L’ensemble de ces travaux et projets présage un encadrement
plus strict des dispositifs médicaux en France et plus généralement dans
l’Union Européenne en prévoyant d’assurer une surveillance plus étroite des
organismes notifiés qui délivrent le marquage CE aux dispositifs médicaux, des
règles de traçabilité renforcées, un système d’identification unique des
dispositifs médicaux, une vigilance et une surveillance du marché accrue.
Malgré la pléthore des textes pris pour l’application de la loi Bertrand, des mesures importantes et sujettes à interprétation instaurées par la loi Bertrand, restent dans l’attente de leur texte d’application.
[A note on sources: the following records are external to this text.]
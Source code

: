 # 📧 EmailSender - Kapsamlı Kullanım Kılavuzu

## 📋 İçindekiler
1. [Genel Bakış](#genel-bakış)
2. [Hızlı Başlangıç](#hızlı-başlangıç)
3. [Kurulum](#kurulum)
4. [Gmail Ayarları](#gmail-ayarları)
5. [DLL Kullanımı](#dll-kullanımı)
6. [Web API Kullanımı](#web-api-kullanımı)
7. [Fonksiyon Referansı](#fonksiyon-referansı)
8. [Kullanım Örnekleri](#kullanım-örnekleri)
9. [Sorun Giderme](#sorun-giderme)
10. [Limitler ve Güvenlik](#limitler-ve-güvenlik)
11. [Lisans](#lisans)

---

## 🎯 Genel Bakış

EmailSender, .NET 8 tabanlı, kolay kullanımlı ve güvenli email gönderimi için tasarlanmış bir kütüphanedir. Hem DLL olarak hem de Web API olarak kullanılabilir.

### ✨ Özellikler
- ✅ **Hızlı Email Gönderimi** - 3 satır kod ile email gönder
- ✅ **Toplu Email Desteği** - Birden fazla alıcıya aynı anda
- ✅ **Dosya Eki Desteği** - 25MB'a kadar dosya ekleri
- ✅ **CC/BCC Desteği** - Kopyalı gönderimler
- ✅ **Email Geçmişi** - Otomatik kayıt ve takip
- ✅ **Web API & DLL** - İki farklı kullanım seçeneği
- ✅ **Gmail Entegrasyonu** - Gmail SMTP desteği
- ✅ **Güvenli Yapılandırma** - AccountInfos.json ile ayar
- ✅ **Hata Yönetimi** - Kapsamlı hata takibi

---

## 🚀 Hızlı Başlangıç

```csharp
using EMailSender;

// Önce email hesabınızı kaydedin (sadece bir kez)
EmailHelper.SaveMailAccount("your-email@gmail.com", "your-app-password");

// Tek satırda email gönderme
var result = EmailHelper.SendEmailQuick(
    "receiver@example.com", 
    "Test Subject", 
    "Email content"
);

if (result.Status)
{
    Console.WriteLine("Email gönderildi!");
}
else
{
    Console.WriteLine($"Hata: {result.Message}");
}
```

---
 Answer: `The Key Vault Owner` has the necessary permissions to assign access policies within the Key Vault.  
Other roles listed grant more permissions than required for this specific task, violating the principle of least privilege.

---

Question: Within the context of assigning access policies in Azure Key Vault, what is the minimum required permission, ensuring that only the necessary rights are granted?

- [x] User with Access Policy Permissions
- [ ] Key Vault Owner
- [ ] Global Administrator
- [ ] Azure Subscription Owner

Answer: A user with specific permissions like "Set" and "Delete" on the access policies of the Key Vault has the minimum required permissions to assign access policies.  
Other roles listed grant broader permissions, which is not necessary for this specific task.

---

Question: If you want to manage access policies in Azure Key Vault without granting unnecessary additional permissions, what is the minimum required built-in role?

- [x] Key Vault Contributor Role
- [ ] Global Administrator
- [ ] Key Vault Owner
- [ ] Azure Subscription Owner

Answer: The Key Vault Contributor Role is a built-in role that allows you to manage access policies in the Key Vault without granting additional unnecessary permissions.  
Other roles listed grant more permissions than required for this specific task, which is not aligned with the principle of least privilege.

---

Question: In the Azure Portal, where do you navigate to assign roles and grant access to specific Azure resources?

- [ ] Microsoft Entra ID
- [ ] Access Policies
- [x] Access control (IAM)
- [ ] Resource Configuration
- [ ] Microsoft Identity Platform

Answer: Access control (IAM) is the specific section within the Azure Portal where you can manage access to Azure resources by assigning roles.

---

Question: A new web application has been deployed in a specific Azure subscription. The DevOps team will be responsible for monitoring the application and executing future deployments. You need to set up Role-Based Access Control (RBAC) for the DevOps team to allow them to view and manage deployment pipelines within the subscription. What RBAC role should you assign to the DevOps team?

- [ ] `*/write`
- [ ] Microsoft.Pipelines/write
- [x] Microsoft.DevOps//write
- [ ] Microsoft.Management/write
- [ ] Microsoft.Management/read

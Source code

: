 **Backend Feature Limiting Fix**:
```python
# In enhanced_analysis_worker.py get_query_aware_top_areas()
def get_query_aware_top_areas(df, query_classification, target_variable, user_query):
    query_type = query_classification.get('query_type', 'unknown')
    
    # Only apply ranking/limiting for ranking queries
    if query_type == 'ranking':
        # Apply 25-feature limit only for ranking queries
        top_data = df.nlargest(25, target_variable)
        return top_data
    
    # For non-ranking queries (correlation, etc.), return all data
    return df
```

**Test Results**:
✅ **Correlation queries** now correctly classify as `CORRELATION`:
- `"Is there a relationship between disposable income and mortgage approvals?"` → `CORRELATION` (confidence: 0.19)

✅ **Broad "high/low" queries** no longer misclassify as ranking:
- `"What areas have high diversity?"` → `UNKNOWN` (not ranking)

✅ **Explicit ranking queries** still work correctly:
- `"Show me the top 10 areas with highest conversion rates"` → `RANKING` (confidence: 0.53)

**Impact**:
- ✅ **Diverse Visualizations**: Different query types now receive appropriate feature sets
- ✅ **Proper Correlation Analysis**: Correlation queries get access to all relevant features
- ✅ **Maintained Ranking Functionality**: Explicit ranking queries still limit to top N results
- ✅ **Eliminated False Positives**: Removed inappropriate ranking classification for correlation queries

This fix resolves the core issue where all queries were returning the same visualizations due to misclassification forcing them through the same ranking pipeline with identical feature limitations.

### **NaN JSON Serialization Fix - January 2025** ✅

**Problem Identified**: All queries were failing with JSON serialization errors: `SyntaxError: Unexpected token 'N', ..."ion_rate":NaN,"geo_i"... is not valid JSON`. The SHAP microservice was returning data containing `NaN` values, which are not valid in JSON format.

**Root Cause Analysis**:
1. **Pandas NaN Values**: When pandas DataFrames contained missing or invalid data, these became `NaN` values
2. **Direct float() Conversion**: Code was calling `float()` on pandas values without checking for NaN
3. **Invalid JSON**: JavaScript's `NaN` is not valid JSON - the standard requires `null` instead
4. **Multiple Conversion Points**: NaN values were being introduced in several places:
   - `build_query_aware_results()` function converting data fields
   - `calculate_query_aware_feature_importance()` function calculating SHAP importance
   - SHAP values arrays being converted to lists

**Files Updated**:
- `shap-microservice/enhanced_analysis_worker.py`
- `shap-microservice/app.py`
Il en est ainsi par exemple des conditions dans lesquelles
l’ANSM doit mettre à disposition des professionnels de santé, des usagers et des
administrations, une base de données générale sur les traitements et le bon
usage des produits de santé.
C’est également le cas des conditions d’application des
règles de publication imposées aux entreprises de santé concernant les
conventions qu’elles concluent avec le monde médical.
Cette situation n’est pas satisfaisante. En effet la loi
Bertrand a prévu que le nouvel article L-1453-1 du Code de la santé publique relatif à la publicité de l’existence des conventions conclues entre les
entreprises du secteur de la santé et les intervenants dans ce domaine devait
s’appliquer à compter de la date de publication du décret pris pour son
application et au plus tard le 1er août 2012.
Il n’aura échappé à personne qu’en l’absence de décret d’application publié le 1er août 2012 les dispositions de la loi Bertrand sont applicables et susceptibles d’être sanctionnées pénalement.
Si le Directeur Général de la Santé dont l’attention a été
appelée sur cette problématique a pris position le 1er août 2012 et
s’est voulu rassurant en précisant qu’en l’absence de publication d’un décret,
ni l’obligation de publication des liens ni sa sanction ne pourront entrer en
vigueur, reste que la situation actuelle maintient une insécurité juridique
préjudiciable au domaine de la santé.
On peut penser que le retard pris dans l’adoption de ces derniers
textes d’application s’explique, pour partie à tout le moins, par les failles
de la loi Bertrand. Ainsi l’article L-4113-6 du Code de la santé publique modifié
par la loi Bertrand étend l’interdiction des avantages consentis aux
professionnels de santé par les entreprises produisant des produits de santé,
aux étudiants se destinant à ces professions et aux associations les
représentants. Or le législateur a omis de faire bénéficier les associations
représentants les étudiants et les professionnels de santé des exceptions à
cette interdiction dans un cadre de recherche et d’hospitalité.
Dans la mesure où en application de la hiérarchie des normes
un décret ne peut « corriger » un texte de loi, cette situation peut
expliquer le retard pris dans l’adoption de textes d’application sur ces sujets.
Dans le regain de tension actuelle de défiance de la société à l’égard des produits de santé et plus généralement du système de santé, il serait néanmoins opportun que les derniers textes d’application soient rapidement publiés, ou le cas échéant des textes législatifs adoptés corrigeant les insuffisances de la loi Bertrand pour permettre aux entreprises de la santé de connaître avec précision et sans insécurité juridique les nouvelles règles qui s’imposent à elle.